[Records excerpted from a collection]
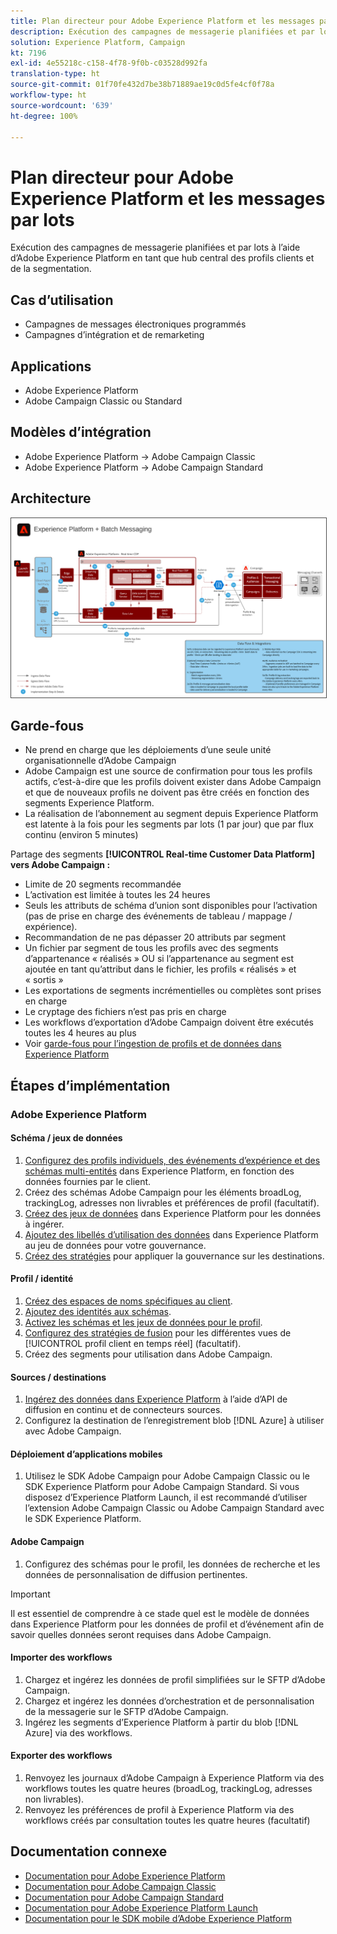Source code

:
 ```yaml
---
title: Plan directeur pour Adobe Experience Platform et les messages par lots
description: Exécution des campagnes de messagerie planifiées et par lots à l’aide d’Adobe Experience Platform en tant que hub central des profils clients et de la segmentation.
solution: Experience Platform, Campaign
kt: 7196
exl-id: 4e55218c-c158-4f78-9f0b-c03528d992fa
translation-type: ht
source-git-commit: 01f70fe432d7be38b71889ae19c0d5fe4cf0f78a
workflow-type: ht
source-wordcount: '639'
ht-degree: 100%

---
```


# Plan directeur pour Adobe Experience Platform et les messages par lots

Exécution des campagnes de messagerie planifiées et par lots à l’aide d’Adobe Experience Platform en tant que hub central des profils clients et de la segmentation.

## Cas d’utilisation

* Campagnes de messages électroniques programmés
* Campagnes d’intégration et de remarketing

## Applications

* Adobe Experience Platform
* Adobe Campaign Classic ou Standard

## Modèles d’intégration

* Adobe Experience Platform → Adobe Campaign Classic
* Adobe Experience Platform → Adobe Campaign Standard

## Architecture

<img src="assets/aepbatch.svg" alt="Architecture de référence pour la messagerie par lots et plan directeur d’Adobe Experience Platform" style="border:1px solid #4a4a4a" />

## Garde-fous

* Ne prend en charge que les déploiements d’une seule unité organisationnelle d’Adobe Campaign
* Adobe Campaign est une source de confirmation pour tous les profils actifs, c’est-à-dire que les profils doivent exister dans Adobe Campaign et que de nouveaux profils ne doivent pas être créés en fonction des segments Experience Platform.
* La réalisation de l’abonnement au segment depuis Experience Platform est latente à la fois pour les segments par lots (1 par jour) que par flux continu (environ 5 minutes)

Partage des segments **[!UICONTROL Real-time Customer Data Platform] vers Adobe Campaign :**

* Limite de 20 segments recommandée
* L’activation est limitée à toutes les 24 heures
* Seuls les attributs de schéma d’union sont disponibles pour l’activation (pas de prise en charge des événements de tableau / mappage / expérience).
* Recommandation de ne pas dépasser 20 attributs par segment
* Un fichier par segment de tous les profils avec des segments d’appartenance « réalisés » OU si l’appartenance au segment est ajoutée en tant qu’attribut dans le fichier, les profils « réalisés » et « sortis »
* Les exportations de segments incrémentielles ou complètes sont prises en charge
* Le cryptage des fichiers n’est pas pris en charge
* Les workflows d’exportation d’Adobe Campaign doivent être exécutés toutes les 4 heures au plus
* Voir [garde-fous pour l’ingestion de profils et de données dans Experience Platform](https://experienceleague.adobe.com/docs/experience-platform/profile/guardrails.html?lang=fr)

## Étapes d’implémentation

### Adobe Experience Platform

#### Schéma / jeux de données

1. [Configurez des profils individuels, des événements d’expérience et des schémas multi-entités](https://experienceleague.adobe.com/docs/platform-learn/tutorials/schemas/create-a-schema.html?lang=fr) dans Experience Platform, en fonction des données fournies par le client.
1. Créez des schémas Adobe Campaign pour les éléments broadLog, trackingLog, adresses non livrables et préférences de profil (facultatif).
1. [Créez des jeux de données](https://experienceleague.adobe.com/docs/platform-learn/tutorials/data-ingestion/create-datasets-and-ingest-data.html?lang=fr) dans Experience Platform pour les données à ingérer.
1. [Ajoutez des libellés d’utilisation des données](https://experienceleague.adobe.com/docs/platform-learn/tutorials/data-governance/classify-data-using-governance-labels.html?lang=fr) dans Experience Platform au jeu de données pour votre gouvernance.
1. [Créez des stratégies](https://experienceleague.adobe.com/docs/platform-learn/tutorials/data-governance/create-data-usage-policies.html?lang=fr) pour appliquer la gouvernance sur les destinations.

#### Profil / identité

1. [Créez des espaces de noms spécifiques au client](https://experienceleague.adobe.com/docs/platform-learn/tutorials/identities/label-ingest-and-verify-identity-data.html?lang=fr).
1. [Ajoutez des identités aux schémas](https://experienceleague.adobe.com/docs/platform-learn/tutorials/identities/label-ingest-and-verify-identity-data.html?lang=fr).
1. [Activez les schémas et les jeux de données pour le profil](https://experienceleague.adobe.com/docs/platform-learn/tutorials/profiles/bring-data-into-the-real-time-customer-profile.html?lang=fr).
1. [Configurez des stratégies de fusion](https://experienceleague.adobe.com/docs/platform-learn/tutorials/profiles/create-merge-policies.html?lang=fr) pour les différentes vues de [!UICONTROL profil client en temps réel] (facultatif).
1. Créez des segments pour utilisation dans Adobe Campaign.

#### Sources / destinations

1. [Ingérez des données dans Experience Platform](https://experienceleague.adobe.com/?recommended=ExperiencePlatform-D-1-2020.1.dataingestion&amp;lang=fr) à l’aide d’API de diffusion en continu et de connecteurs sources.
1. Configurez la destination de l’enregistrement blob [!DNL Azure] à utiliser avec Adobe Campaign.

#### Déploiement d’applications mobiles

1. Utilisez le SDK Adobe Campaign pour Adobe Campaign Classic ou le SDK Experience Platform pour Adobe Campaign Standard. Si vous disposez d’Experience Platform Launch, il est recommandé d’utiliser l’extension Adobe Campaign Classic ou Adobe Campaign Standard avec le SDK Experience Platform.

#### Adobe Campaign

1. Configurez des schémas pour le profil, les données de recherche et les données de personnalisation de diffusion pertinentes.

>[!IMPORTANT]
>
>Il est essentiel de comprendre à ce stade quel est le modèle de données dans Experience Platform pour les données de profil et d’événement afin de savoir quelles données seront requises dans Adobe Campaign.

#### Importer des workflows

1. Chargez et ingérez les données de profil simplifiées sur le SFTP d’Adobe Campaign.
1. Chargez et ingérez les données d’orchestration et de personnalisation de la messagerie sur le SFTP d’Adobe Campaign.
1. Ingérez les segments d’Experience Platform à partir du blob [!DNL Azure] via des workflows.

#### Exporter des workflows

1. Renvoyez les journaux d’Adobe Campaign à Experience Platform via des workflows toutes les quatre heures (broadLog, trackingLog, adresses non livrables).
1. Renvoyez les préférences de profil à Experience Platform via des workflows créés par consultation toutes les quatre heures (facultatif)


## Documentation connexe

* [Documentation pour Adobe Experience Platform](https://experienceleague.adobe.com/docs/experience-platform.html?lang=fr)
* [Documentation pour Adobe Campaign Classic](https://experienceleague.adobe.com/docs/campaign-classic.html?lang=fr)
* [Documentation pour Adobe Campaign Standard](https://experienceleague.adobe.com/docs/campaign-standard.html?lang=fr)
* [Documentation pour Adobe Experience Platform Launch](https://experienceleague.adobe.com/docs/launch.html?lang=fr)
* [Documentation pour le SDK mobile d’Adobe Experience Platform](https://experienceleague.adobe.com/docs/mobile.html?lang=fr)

...

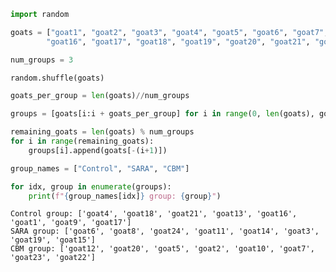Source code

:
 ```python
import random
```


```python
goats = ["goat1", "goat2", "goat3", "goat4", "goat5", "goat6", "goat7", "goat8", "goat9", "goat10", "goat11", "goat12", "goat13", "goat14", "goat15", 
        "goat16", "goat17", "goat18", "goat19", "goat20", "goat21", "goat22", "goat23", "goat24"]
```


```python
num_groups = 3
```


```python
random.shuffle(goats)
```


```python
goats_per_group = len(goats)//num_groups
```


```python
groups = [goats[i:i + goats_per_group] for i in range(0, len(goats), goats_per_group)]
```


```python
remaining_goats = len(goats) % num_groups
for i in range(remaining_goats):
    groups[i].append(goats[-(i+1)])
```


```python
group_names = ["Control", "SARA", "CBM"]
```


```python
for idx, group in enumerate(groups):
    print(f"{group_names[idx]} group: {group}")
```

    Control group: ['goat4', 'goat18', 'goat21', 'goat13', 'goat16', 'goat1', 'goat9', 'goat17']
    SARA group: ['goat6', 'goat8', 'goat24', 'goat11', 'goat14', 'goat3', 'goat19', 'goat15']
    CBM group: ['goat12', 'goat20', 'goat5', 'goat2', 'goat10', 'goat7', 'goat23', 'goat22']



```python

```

__Work task__: One number is the full answer: how many lines of the records include the string "profiles".

__Finished task__: 2